EXERCISE DETAILS: Please return all lines in the listing holding the word "containerPort".
[Start of section]
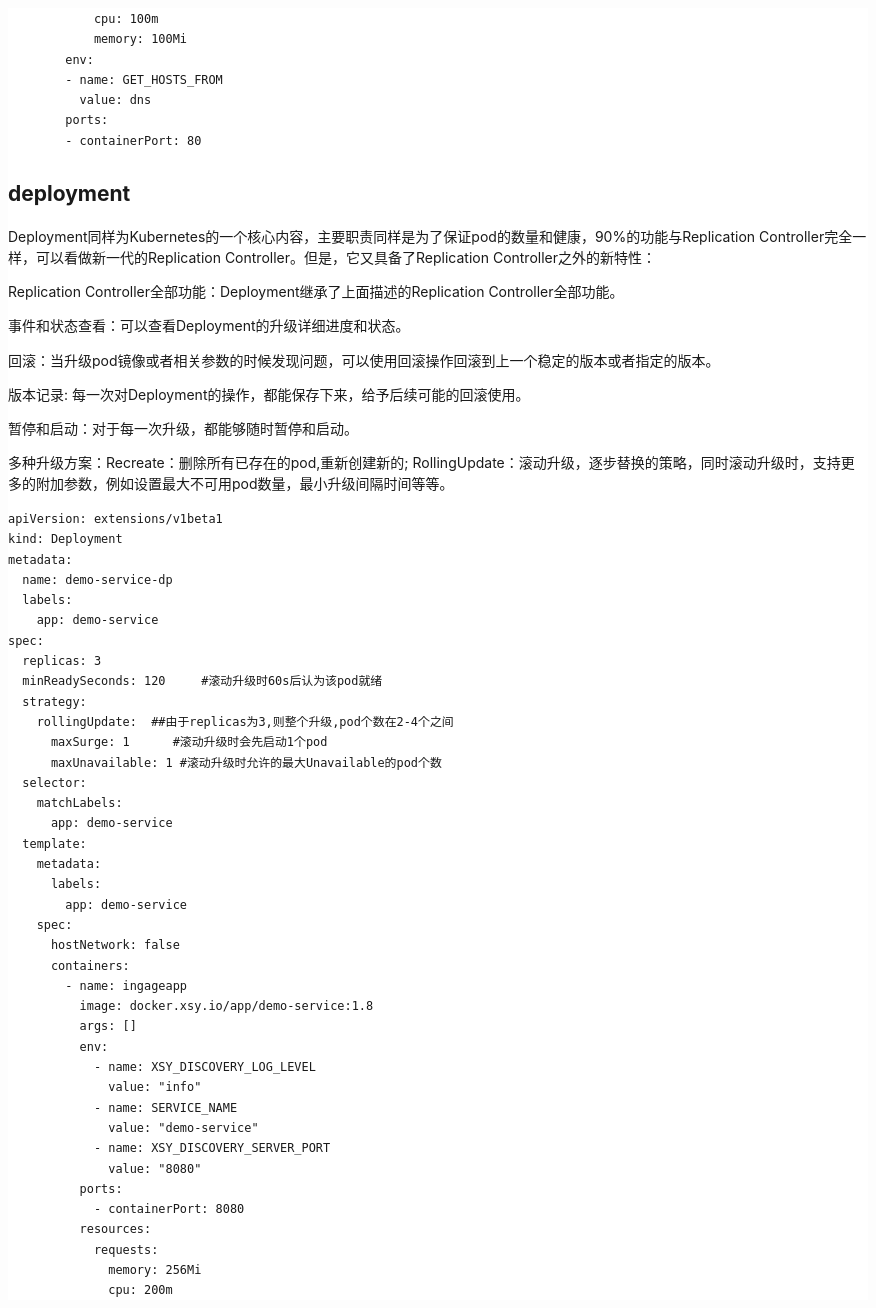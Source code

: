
 ```
            cpu: 100m
            memory: 100Mi
        env:
        - name: GET_HOSTS_FROM
          value: dns
        ports:
        - containerPort: 80  
```

## deployment
Deployment同样为Kubernetes的一个核心内容，主要职责同样是为了保证pod的数量和健康，90%的功能与Replication Controller完全一样，可以看做新一代的Replication Controller。但是，它又具备了Replication Controller之外的新特性：

Replication Controller全部功能：Deployment继承了上面描述的Replication Controller全部功能。

事件和状态查看：可以查看Deployment的升级详细进度和状态。

回滚：当升级pod镜像或者相关参数的时候发现问题，可以使用回滚操作回滚到上一个稳定的版本或者指定的版本。

版本记录: 每一次对Deployment的操作，都能保存下来，给予后续可能的回滚使用。

暂停和启动：对于每一次升级，都能够随时暂停和启动。

多种升级方案：Recreate：删除所有已存在的pod,重新创建新的; RollingUpdate：滚动升级，逐步替换的策略，同时滚动升级时，支持更多的附加参数，例如设置最大不可用pod数量，最小升级间隔时间等等。

```
apiVersion: extensions/v1beta1
kind: Deployment
metadata:
  name: demo-service-dp
  labels:
    app: demo-service
spec:
  replicas: 3
  minReadySeconds: 120     #滚动升级时60s后认为该pod就绪
  strategy:
    rollingUpdate:  ##由于replicas为3,则整个升级,pod个数在2-4个之间
      maxSurge: 1      #滚动升级时会先启动1个pod
      maxUnavailable: 1 #滚动升级时允许的最大Unavailable的pod个数
  selector:
    matchLabels:
      app: demo-service
  template:
    metadata:
      labels:
        app: demo-service
    spec:
      hostNetwork: false
      containers:
        - name: ingageapp
          image: docker.xsy.io/app/demo-service:1.8
          args: []
          env:
            - name: XSY_DISCOVERY_LOG_LEVEL
              value: "info"
            - name: SERVICE_NAME
              value: "demo-service"
            - name: XSY_DISCOVERY_SERVER_PORT
              value: "8080"
          ports:
            - containerPort: 8080
          resources:
            requests:
              memory: 256Mi
              cpu: 200m
```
[End of section]
SOLVED EXERCISE:
        - containerPort: 80  
            - containerPort: 8080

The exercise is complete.